Things have not changed too much in terms of the market situation since we took stock of the crash in our analysis yesterday.

Bitcoin price has slightly climbed up, though, so that is a relief for those who were fearing further falls immediately. Some will believe however that this weak bounce just means we’re in for deeper retracements. Volatility has also picked up: after days and weeks of trading in extremely narrow USD 200 ranges, there is double that range in today’s high and low of USD 8,637 and USD 8,259 respectively (CoinDesk). And at a lower price, this is a 5% range of trading. Hello volatility.

Yesterday’s scapegoat, Bitcoin hash power, turns out after all not to be the culprit for this week of red charts. We can see now that many of the same websites promoting the flash crash as the reason are now also reporting that the incident was unlikely to have actually happened. But, then, we did say this yesterday already, didn’t we? BitcoinNews.com reported on technical discussions in bitcointalk.org, but now Decrypt is publicizing that “experts say that it’s a problem with the yardstick, not the network“.

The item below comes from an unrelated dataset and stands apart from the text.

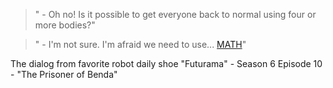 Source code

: > " - Oh no! Is it possible to get everyone back to normal using four or more bodies?"

> " - I'm not sure. I'm afraid we need to use... [MATH](http://en.wikipedia.org/wiki/The_Prisoner_of_Benda#The_theorem)"

The dialog from favorite robot daily shoe "Futurama" - Season 6 Episode 10 - "The Prisoner of Benda"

The explanation is that hash rate is difficult to measure and is only as estimate based on statistics of blocks being mined versus current network difficulty. It’s not at all a perfect formula and depending a lot on the point of data taken, crashes, as well as spikes, can seem to happen. In summary, like we said.

Let’s now look on to other scapegoats and arrive at poor old Bakkt. The Next Web reports that despite such a weak showing on launch, scammers have wasted little time in launching their own phishing sites and trap websites in the hopes that they could lure unsuspecting crypto investors wanting to cash in on Bakkt futures.

bakktlaunch.com is one such site, copying the legitimate Medium page of Bakkt and offering all visitors a chance to get in on the action with the “Bakkt official BTC and ETH giveaway.”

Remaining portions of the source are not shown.